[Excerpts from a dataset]
* * * *
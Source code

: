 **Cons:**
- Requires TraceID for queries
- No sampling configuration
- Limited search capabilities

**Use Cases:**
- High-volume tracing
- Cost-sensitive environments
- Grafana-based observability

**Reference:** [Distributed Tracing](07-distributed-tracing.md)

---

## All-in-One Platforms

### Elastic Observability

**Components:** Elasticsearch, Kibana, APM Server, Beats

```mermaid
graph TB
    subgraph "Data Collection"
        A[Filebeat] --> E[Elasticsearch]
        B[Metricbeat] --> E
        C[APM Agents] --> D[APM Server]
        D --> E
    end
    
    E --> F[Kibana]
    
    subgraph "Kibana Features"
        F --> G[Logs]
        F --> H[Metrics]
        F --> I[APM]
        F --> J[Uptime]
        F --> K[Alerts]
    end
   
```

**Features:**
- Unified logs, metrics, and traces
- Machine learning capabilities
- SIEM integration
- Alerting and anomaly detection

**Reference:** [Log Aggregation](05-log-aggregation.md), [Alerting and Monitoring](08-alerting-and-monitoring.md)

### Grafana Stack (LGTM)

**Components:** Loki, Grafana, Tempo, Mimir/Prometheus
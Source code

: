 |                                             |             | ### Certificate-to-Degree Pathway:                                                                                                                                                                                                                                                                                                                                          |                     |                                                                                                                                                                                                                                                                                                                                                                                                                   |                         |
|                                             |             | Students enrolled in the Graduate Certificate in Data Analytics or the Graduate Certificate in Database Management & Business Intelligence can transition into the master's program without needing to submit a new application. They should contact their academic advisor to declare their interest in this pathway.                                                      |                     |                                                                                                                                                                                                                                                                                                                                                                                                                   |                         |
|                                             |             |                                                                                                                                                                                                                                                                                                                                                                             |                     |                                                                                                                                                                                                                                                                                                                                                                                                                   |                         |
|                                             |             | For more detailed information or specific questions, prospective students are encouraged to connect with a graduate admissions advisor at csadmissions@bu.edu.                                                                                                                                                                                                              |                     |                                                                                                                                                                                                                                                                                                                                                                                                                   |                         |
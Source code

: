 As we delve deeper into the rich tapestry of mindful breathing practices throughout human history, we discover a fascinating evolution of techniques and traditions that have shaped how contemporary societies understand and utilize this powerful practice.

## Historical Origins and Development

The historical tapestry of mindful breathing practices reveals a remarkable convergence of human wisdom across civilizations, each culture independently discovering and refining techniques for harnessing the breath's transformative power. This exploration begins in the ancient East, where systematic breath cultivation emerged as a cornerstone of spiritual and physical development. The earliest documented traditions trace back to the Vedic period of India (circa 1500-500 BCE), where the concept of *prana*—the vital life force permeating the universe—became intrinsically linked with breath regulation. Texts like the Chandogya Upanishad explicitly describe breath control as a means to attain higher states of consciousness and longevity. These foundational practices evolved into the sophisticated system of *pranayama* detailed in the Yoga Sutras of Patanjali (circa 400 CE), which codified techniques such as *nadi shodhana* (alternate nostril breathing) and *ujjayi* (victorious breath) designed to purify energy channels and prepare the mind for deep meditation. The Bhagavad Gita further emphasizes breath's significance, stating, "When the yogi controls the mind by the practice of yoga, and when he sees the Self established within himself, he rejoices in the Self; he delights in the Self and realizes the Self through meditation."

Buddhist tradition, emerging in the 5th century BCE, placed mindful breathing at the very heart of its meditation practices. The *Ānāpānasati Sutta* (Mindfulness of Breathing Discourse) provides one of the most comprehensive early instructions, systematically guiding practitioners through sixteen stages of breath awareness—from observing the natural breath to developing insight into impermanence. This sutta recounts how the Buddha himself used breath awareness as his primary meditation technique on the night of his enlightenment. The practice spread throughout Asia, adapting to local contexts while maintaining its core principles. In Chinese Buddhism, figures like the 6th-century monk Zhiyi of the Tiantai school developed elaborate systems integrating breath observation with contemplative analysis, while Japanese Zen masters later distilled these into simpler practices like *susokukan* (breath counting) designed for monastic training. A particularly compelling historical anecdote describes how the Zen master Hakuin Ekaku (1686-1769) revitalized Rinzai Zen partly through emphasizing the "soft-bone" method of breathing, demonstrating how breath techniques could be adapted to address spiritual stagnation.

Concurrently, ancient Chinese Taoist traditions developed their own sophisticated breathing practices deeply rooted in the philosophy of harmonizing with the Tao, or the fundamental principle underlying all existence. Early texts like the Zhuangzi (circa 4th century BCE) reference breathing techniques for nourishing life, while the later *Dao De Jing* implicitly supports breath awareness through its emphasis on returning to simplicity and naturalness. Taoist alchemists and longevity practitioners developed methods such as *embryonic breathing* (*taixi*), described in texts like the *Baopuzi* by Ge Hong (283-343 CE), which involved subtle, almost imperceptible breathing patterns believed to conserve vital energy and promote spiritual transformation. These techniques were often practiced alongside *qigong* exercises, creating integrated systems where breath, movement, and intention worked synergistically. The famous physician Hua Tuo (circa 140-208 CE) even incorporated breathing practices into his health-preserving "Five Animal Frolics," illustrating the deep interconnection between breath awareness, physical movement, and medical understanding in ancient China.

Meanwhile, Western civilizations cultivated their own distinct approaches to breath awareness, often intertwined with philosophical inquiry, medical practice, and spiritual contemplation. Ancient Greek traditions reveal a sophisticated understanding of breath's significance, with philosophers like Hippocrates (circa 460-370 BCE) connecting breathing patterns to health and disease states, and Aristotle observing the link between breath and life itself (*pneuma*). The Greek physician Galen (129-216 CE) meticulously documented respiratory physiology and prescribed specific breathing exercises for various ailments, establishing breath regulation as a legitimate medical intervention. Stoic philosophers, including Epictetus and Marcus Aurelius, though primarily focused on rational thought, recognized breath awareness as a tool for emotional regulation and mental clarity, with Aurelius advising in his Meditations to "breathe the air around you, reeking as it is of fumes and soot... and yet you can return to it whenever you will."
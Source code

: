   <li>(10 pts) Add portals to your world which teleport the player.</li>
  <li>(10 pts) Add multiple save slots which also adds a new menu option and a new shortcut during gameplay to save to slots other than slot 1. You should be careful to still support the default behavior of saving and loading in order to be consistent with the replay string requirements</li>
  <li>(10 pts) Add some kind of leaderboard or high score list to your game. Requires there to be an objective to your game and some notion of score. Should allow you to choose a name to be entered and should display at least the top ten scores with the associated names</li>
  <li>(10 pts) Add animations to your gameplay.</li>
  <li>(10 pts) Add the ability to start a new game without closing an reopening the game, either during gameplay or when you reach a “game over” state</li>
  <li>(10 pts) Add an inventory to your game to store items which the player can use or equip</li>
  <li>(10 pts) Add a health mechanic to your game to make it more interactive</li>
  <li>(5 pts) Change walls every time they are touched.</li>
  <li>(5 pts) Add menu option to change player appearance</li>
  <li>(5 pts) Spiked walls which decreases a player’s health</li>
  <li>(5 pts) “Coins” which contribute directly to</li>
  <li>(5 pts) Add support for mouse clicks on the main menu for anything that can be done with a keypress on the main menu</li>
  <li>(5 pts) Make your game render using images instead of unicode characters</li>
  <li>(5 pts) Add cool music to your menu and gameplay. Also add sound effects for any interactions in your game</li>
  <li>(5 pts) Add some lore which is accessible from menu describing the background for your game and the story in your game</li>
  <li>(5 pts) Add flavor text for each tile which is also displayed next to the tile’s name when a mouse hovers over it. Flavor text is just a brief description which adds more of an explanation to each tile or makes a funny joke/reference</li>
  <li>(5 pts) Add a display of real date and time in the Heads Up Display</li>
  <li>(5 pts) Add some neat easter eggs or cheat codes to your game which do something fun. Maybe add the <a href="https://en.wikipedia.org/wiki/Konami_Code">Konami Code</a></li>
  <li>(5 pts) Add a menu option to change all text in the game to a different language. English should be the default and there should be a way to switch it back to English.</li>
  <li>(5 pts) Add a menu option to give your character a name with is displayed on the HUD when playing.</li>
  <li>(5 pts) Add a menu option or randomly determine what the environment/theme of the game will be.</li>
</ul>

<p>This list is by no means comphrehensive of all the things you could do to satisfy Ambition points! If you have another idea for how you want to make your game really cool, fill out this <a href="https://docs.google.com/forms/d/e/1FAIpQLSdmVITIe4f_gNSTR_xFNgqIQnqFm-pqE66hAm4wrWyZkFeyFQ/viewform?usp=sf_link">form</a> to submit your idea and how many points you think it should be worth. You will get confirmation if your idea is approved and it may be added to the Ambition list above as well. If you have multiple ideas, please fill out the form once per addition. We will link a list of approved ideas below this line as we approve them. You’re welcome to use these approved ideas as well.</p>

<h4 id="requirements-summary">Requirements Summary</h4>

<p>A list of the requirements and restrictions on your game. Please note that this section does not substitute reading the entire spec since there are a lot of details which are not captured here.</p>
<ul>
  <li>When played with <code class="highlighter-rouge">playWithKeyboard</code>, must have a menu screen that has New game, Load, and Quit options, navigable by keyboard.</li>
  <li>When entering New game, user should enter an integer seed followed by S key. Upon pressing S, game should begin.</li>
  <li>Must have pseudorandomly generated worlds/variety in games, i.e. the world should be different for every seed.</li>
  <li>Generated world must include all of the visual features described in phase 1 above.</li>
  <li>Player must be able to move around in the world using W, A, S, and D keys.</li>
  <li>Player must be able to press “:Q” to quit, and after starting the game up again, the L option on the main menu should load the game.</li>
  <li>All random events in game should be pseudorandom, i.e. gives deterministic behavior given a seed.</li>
* * * *
__Work to be completed__: The task calls for all lines in the entries that hold "world".

__Response below__:
:   <li>(10 pts) Add portals to your world which teleport the player.</li>
  <li>Must have pseudorandomly generated worlds/variety in games, i.e. the world should be different for every seed.</li>
  <li>Generated world must include all of the visual features described in phase 1 above.</li>
  <li>Player must be able to move around in the world using W, A, S, and D keys.</li>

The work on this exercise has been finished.